The Book of Nephi: Who Is the Son of Nephi—One of the Disciples of Jesus Christ, usually referred to as Fourth Nephi or 4 Nephi ( ), is one of the fifteen books that make up the Book of Mormon. This book was first called "IV Nephi" in the 1879 edition and "Fourth Nephi" in the 1920 edition of Book of Mormon.

Fourth Nephi is among the shorter books in the Book of Mormon, containing only a single chapter, but it covers almost three centuries of the history of the Nephites and the Lamanites (ca AD 35 to 321).

The book describes the period of time immediately following the visit of Jesus Christ to the Book of Mormon peoples, in which time the Nephites and the Lamanites are all converted to the Church of Christ. The Nephites stopped obeying the law of Moses and obeyed the commandments of Jesus instead. After the year AD 100, all the original disciples of Jesus had died, except for three which he allowed to live on and on until the end of human history. But new disciples were ordained to replace the ones that died.  According to the record, "surely there could not be a happier people among all the people who had been created by the hand of God" (4 Ne. 1:16). During this time the distinction between the Lamanites and Nephites disappears: "neither were there Lamanites, nor any manner of -ites; but they were in one, the children of Christ, and heirs to the kingdom of God" (4 Ne. 1:17).

The Nephi who recorded the coming of Jesus to America died, and the keeping of the plates passed to his son Amos.  After that, the people started to get rich, and wear expensive clothing and jewelry, and divide themselves into rich and poor, and the communal sharing of private property came to an end.
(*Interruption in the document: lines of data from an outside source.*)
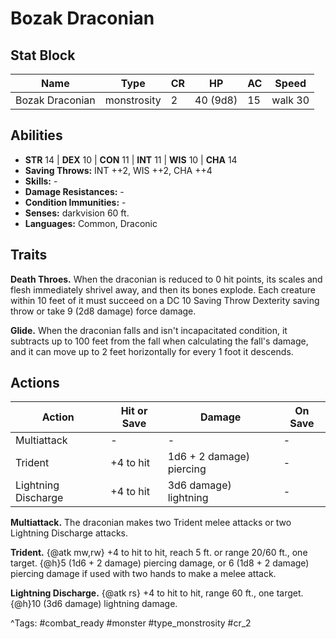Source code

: # Bozak Draconian

## Stat Block

| Name | Type | CR | HP | AC | Speed |
|------|------|----|----|----|-------|
| Bozak Draconian | monstrosity | 2 | 40 (9d8) | 15 | walk 30 |

## Abilities

- **STR** 14 | **DEX** 10 | **CON** 11 | **INT** 11 | **WIS** 10 | **CHA** 14
- **Saving Throws:** INT ++2, WIS ++2, CHA ++4  
- **Skills:** -  
- **Damage Resistances:** -  
- **Condition Immunities:** -  
- **Senses:** darkvision 60 ft.  
- **Languages:** Common, Draconic

## Traits

**Death Throes.** When the draconian is reduced to 0 hit points, its scales and flesh immediately shrivel away, and then its bones explode. Each creature within 10 feet of it must succeed on a DC 10 Saving Throw Dexterity saving throw or take 9 (2d8 damage) force damage.

**Glide.** When the draconian falls and isn't incapacitated condition, it subtracts up to 100 feet from the fall when calculating the fall's damage, and it can move up to 2 feet horizontally for every 1 foot it descends.


## Actions

| Action | Hit or Save | Damage | On Save |
|--------|--------------|--------|----------|
| Multiattack | - | - | - |
| Trident | +4 to hit | 1d6 + 2 damage) piercing | - |
| Lightning Discharge | +4 to hit | 3d6 damage) lightning | - |

**Multiattack.** The draconian makes two Trident melee attacks or two Lightning Discharge attacks.

**Trident.** {@atk mw,rw} +4 to hit to hit, reach 5 ft. or range 20/60 ft., one target. {@h}5 (1d6 + 2 damage) piercing damage, or 6 (1d8 + 2 damage) piercing damage if used with two hands to make a melee attack.

**Lightning Discharge.** {@atk rs} +4 to hit to hit, range 60 ft., one target. {@h}10 (3d6 damage) lightning damage.


^Tags: #combat_ready #monster #type_monstrosity #cr_2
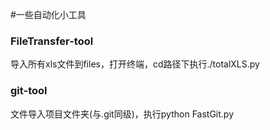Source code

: #一些自动化小工具

### FileTransfer-tool
导入所有xls文件到files，打开终端，cd路径下执行./totalXLS.py

### git-tool
文件导入项目文件夹(与.git同级)，执行python FastGit.py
Then they formed churches which were really businesses for the purpose of gaining profits.

One of these churches began to persecute members of the True Church of Christ, casting them into prison (but the prison then broke in two), or casting them into fiery furnaces (but the victims walked out unscathed), or casting them into a lion's den (but the victims played with the animals as if they were lambs). "And they did smite upon the people of Jesus; but the people of Jesus did not smite again."

The people once again divided into Nephites and Lamanites, and although the Nephites remain righteous longer than the Lamanites, by AD 300, "both the people of Nephi and the Lamanites had become exceedingly wicked one like unto another" (4 Ne. 1:45).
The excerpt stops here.